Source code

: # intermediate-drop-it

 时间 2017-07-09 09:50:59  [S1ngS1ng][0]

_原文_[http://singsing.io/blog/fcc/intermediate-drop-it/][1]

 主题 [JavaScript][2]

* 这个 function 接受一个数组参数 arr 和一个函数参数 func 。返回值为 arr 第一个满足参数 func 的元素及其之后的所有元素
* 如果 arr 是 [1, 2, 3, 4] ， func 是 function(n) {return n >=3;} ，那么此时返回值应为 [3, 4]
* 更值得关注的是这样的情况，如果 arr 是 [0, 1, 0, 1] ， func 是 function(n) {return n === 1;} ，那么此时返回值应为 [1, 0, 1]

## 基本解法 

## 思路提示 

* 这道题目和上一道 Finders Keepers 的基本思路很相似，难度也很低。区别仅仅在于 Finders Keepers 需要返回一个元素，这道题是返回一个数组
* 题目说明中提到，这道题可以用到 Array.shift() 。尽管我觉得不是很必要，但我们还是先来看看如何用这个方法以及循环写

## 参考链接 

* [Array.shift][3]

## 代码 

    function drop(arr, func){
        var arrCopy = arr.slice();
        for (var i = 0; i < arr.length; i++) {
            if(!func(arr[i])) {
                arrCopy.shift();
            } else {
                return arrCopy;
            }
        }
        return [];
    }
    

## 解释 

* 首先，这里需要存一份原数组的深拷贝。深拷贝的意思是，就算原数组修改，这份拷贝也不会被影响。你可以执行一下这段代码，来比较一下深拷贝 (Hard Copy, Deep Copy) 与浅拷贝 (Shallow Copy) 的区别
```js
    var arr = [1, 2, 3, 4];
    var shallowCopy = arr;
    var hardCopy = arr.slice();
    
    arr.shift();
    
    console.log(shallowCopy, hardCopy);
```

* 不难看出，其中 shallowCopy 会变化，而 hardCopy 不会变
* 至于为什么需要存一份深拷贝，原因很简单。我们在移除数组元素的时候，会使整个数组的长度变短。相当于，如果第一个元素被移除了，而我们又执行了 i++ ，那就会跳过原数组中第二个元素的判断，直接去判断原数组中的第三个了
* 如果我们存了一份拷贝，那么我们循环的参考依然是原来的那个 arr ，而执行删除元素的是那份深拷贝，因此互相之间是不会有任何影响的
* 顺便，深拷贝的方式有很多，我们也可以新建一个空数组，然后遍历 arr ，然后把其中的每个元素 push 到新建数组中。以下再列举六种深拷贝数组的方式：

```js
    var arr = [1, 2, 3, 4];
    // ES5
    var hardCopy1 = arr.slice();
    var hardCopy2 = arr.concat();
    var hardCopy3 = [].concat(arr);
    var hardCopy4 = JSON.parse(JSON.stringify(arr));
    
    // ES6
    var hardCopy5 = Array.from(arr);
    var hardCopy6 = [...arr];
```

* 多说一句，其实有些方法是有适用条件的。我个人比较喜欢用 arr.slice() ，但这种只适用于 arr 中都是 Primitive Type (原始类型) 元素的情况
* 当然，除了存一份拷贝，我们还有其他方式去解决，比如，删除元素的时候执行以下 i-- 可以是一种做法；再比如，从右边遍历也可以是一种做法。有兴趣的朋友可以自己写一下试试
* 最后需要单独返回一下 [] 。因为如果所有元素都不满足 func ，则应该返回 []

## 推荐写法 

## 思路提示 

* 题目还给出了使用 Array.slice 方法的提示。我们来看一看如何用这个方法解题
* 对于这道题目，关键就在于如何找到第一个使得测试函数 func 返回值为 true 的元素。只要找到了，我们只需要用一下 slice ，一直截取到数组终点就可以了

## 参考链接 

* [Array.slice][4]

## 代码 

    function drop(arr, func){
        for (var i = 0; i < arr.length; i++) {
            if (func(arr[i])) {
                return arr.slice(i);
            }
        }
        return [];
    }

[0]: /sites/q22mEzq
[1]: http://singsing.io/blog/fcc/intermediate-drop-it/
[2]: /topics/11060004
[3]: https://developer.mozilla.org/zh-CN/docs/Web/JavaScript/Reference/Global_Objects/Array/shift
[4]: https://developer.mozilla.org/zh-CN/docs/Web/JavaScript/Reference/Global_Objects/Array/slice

### WORK ITEM
Which lines of the data above contain the string "developer"? Copy each of them.

### RESULT OF THE EXERCISE
[3]: https://developer.mozilla.org/zh-CN/docs/Web/JavaScript/Reference/Global_Objects/Array/shift
[4]: https://developer.mozilla.org/zh-CN/docs/Web/JavaScript/Reference/Global_Objects/Array/slice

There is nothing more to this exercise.